Data extracted from a collection
# # #

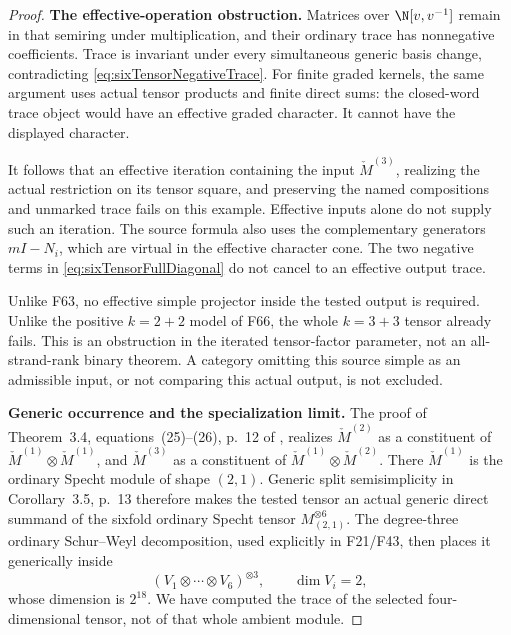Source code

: \documentclass[11pt,a4paper]{article}
\newcommand{\fid}[1]{\textsf{#1}}\newcommand{\gate}[1]{\textsf{#1}}
\theoremstyle{named}\newtheorem{finding}{Finding}[section]
\theoremstyle{definition}\newtheorem{definition}[finding]{Definition}
\theoremstyle{remark}\newtheorem{remark}[finding]{Remark}
\begin{document}
\begin{proof}
\par\smallskip\noindent\textbf{The effective-operation obstruction.}\quad
Matrices over \(\N[v,v^{-1}]\) remain in that
semiring under multiplication, and their ordinary
trace has nonnegative coefficients.
Trace is invariant under every simultaneous
generic basis change, contradicting
\eqref{eq:sixTensorNegativeTrace}.
For finite graded kernels, the same argument
uses actual tensor products and finite direct
sums: the closed-word trace object would have
an effective graded character. It cannot have
the displayed character.

It follows that an effective iteration containing
the input \(\check M^{(3)}\), realizing the actual
restriction on its tensor square, and preserving
the named compositions and unmarked trace fails
on this example. Effective inputs alone do not
supply such an iteration. The source formula
also uses the complementary generators \(mI-N_i\),
which are virtual in the effective character cone.
The two negative terms in
\eqref{eq:sixTensorFullDiagonal} do not cancel
to an effective output trace.

Unlike \fid{F63}, no effective simple projector
inside the tested output is required.
Unlike the positive \(k=2+2\) model of \fid{F66},
the whole \(k=3+3\) tensor already fails.
This is an obstruction in the iterated tensor-factor
parameter, not an all-strand-rank binary theorem.
A category omitting this source simple as an
admissible input, or not comparing this actual
output, is not excluded.

\par\smallskip\noindent\textbf{Generic occurrence and the specialization limit.}\quad
The proof of Theorem~3.4, equations~(25)--(26),
p.~12 of \cite{BlasiakChebyshev}, realizes
\(\check M^{(2)}\) as a constituent of
\(\check M^{(1)}\otimes\check M^{(1)}\), and
\(\check M^{(3)}\) as a constituent of
\(\check M^{(1)}\otimes\check M^{(2)}\).
There \(\check M^{(1)}\) is the ordinary
Specht module of shape \((2,1)\).
Generic split semisimplicity in Corollary~3.5,
p.~13 therefore makes the tested tensor an
actual generic direct summand of the sixfold
ordinary Specht tensor \(M_{(2,1)}^{\otimes6}\).
The degree-three ordinary Schur--Weyl decomposition,
used explicitly in \fid{F21}/\fid{F43}, then
places it generically inside
\[
 (V_1\otimes\cdots\otimes V_6)^{\otimes3},
          \qquad \dim V_i=2,
\]
whose dimension is \(2^{18}\).
We have computed the trace of the selected
four-dimensional tensor, not of that whole
ambient module.


\end{proof}
\end{document}
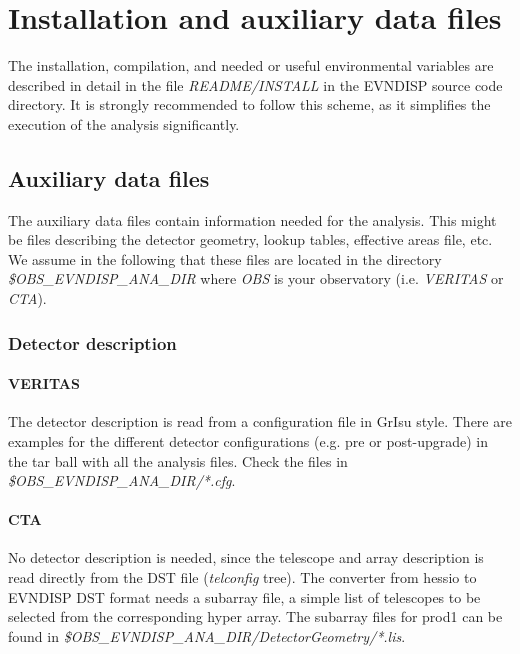 \documentclass[titlepage,a4paper,twoside,11pt]{report}
\begin{document}
\chapter{Installation and auxiliary data files}
\label{SECTION.ENVIRON}

The installation, compilation, and needed or useful environmental variables are described in detail in the file {\it README/INSTALL} in the EVNDISP source code directory.
It is strongly recommended to follow this scheme, as it simplifies the execution of the analysis significantly.


\section{Auxiliary data files}
\label{SECTION.AUXFILE}

The auxiliary data files contain information needed for the analysis. 
This might be files describing the detector geometry, lookup tables, effective areas file, etc.
We assume in the following that these files are located in the
directory {\it \$OBS\_EVNDISP\_ANA\_DIR} where {\it OBS} is your
observatory (i.e. {\it VERITAS} or {\it CTA}).

\subsection{Detector description}

\subsubsection{VERITAS}

The detector description is read from a configuration file in GrIsu style. There are examples for the different detector configurations (e.g. pre or post-upgrade) in 
the tar ball with all the analysis files. 
Check the files in  {\it \$OBS\_EVNDISP\_ANA\_DIR/*.cfg}.

\subsubsection{CTA}

No detector description is needed, since the telescope and array description is read directly from the DST file ({\it telconfig} tree).
The converter from hessio to EVNDISP DST format needs a subarray file, a simple list of telescopes to be selected from the corresponding hyper array. 
The subarray files for prod1 can be found in {\it \$OBS\_EVNDISP\_ANA\_DIR/DetectorGeometry/*.lis}.
\end{document}
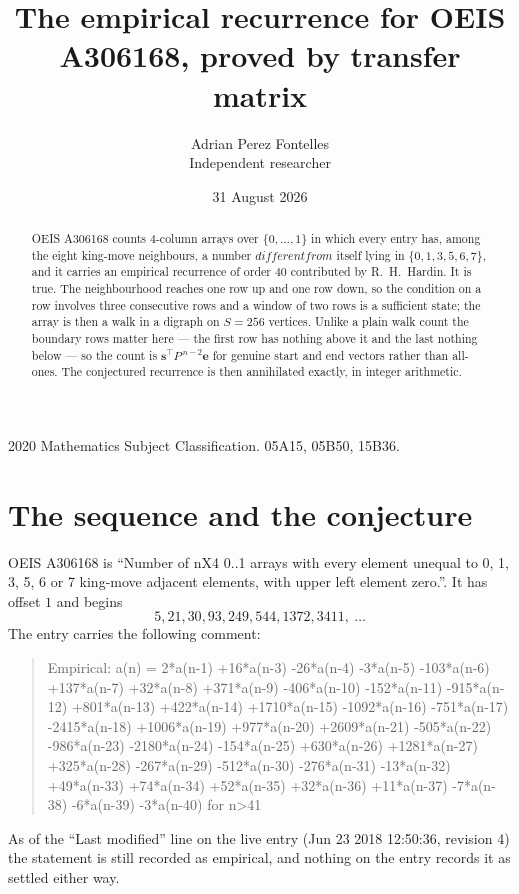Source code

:\documentclass[11pt,a4paper]{article}
\title{The empirical recurrence for OEIS A306168, proved by transfer matrix}
\author{Adrian Perez Fontelles\\ \small Independent researcher}
\date{31 August 2026}
\theoremstyle{plain}
\theoremstyle{definition}
\begin{document}
\maketitle

\begin{abstract}
OEIS A306168 counts $4$-column arrays over $\{0,\dots,1\}$ in which every entry has,
among the eight king-move neighbours, a number $different from$ itself lying in $\{0,1,3,5,6,7\}$, and it carries an empirical
recurrence of order $40$ contributed by R.~H.~Hardin. It is true. The neighbourhood
reaches one row up and one row down, so the condition on a row involves three consecutive
rows and a window of two rows is a sufficient state; the array is then a walk in a digraph
on $S=256$ vertices. Unlike a plain walk count the boundary rows matter here --- the first
row has nothing above it and the last nothing below --- so the count is
$\mathbf{s}^{\!\top}P^{\,n-2}\mathbf{e}$ for genuine start and end vectors rather than
all-ones. The conjectured recurrence is then annihilated exactly, in integer arithmetic.
\end{abstract}

\noindent\small 2020 Mathematics Subject Classification. 05A15, 05B50, 15B36.\normalsize

\section{The sequence and the conjecture}

OEIS A306168 is ``Number of nX4 0..1 arrays with every element unequal to 0, 1, 3, 5, 6 or 7 king-move adjacent elements, with upper left element zero.''. It has offset
$1$ and begins
\[
5, 21, 30, 93, 249, 544, 1372, 3411,\ \dots
\]
The entry carries the following comment:
\begin{quote}\small
Empirical: a(n) = 2*a(n-1) +16*a(n-3) -26*a(n-4) -3*a(n-5) -103*a(n-6) +137*a(n-7) +32*a(n-8) +371*a(n-9) -406*a(n-10) -152*a(n-11) -915*a(n-12) +801*a(n-13) +422*a(n-14) +1710*a(n-15) -1092*a(n-16) -751*a(n-17) -2415*a(n-18) +1006*a(n-19) +977*a(n-20) +2609*a(n-21) -505*a(n-22) -986*a(n-23) -2180*a(n-24) -154*a(n-25) +630*a(n-26) +1281*a(n-27) +325*a(n-28) -267*a(n-29) -512*a(n-30) -276*a(n-31) -13*a(n-32) +49*a(n-33) +74*a(n-34) +52*a(n-35) +32*a(n-36) +11*a(n-37) -7*a(n-38) -6*a(n-39) -3*a(n-40) for n>41
\end{quote}
As of the ``Last modified'' line on the live entry (Jun 23 2018 12:50:36, revision
4) the statement is still recorded as empirical, and nothing on the entry
records it as settled either way.
\end{document}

# # #

For this data, state how many lines include the word "definition", with nothing added.

2